Re: BUG #4462: Adding COUNT to query causes massive slowdown

From: "Jussi Pakkanen" <jpakkane(at)gmail(dot)com>
To: pgsql-bugs(at)postgresql(dot)org
Subject: Re: BUG #4462: Adding COUNT to query causes massive slowdown
Date: 2008-10-10 19:55:10
Message-ID: 42d23b2e0810101255p59d5d1eyce79a0c917bd72ed@mail.gmail.com
Views: Raw Message | Whole Thread | Download mbox | Resend email
Thread:
Lists: pgsql-bugs

On Thu, Oct 9, 2008 at 6:55 PM, Tom Lane <tgl(at)sss(dot)pgh(dot)pa(dot)us> wrote:

>> Given that PostgreSQL does the scan even with the huge seqscan
>> penalty, I can think of only two different causes:
>> 1) some sort of a bug in the query analyzer
>> 2) SELECT COUNT(DISTINCT x) for some reason requires information that
>> is not available in the index.
>
> Try (3) COUNT(DISTINCT x) ... or any DISTINCT aggregate for that matter
> ... is implemented by a sort-and-uniq step inside the aggregate function
> itself. You can't see it in the plan.

Does this mean that the sort-and-uniq will always lead to a full table
scan? It would seem so, because I could not force PostgreSQL to use
the index even with enable_seqscan set to off. I understand that in
some cases the table scan is faster, but it is very strange if the
query optimizer refuses to use the index no matter what.
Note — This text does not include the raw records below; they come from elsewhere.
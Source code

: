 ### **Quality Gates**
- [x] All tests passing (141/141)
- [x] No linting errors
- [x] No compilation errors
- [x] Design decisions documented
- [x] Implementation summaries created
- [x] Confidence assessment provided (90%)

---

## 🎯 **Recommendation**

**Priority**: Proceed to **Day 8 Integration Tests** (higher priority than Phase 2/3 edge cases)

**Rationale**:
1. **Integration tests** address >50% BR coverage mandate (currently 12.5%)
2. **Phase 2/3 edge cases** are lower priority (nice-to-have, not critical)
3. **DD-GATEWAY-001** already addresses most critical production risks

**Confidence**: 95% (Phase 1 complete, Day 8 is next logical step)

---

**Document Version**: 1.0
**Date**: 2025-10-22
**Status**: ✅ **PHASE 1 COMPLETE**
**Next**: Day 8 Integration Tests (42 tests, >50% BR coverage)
A quick calculation says that the table scan needs to access 32
million elements (and sort them, and uniq them). An index scan needs
only 2 million (or 4 million I suppose, if you account for the higher
levels in the B-tree). That is an order of magnitude difference in
disk reads alone.

> I wouldn't actually think that this approach would be slower than an
> indexscan, btw, unless maybe the index were very nearly correlated with
> physical order --- but that would make the sort more efficient, too.

I have ordered the data table according to the "code" column by first
importing it to a temp table and then building the actual "log" table
with CREATE TABLE log AS SELECT ... ORDER BY code;.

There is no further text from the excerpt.